Another option is the use of statistical dice that are available at a nominal price and found at retail store. Using the example described above, assume that the supplier rolls the statistical dice and it produces the number 6. The supplier could then randomly select the 12th claim out of the 25 enteral claims to be reviewed. The supplier would need to make multiple counts of every 12th claim in keeping with the pre-determined sample size to be reviewed (12 claims).

A third option is the use of the OIG’s RAT-STATS software program. This is a statistical tool designed to assist the reviewer in selecting random samples and evaluating the audit results. This is the primary statistical audit tool used by the Office of Audit Services of the OIG.

The supplier should also perform focused claim reviews from time to time to address perceived or discovered problems. For example, if a patient lodges a complaint regarding a provided service, the supplier should generate a focused review to discover the source of the alleged dissatisfaction and take corrective action as needed.

Complete the Audit Tool for Each Type of Claim to Be Reviewed

The Compliance Officer or designee should review each claim and supporting documentation using the appropriate audit tool to determine whether compliance standards for each element being evaluated have been satisfied.
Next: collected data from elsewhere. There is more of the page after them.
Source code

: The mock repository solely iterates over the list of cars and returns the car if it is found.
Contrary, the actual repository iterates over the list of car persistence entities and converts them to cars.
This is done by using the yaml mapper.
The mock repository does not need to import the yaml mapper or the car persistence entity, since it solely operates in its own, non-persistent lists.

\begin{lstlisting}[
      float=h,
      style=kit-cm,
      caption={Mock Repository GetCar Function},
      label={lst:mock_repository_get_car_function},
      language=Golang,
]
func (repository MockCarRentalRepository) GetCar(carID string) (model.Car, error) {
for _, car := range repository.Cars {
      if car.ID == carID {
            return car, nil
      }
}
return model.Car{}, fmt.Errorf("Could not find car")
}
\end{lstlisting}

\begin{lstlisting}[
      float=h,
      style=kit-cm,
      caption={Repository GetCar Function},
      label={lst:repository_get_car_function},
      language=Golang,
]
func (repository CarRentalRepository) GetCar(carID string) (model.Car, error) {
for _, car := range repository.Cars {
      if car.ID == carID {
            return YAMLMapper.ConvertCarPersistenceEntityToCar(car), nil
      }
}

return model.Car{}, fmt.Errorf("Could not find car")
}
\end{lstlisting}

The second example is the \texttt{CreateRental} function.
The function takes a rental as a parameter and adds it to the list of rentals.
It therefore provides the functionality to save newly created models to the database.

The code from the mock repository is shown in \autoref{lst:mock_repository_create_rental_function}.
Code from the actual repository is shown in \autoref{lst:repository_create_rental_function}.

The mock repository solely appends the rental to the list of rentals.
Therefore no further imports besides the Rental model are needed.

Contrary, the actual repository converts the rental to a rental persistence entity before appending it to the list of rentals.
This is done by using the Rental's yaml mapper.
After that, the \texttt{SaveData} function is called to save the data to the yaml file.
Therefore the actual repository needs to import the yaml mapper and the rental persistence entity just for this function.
The audit tool provides the reviewer with a detailed document for recording the results of each individual claim reviewed. Prospective audits will focus on ensuring that all appropriately completed documents have been obtained prior to claims submission. However, prospective audits will not detect deficiencies in the billing process, such as collection of co-payments, but these types of deficiencies will be detected in the retrospective audit process. The development of audit tools should be dynamic rather than static and, thus, audit tools should be revised/customized as needed. It is important to keep in mind that government and commercial payor policies and requirements change frequently, and therefore, audit tools should be updated to capture these changes.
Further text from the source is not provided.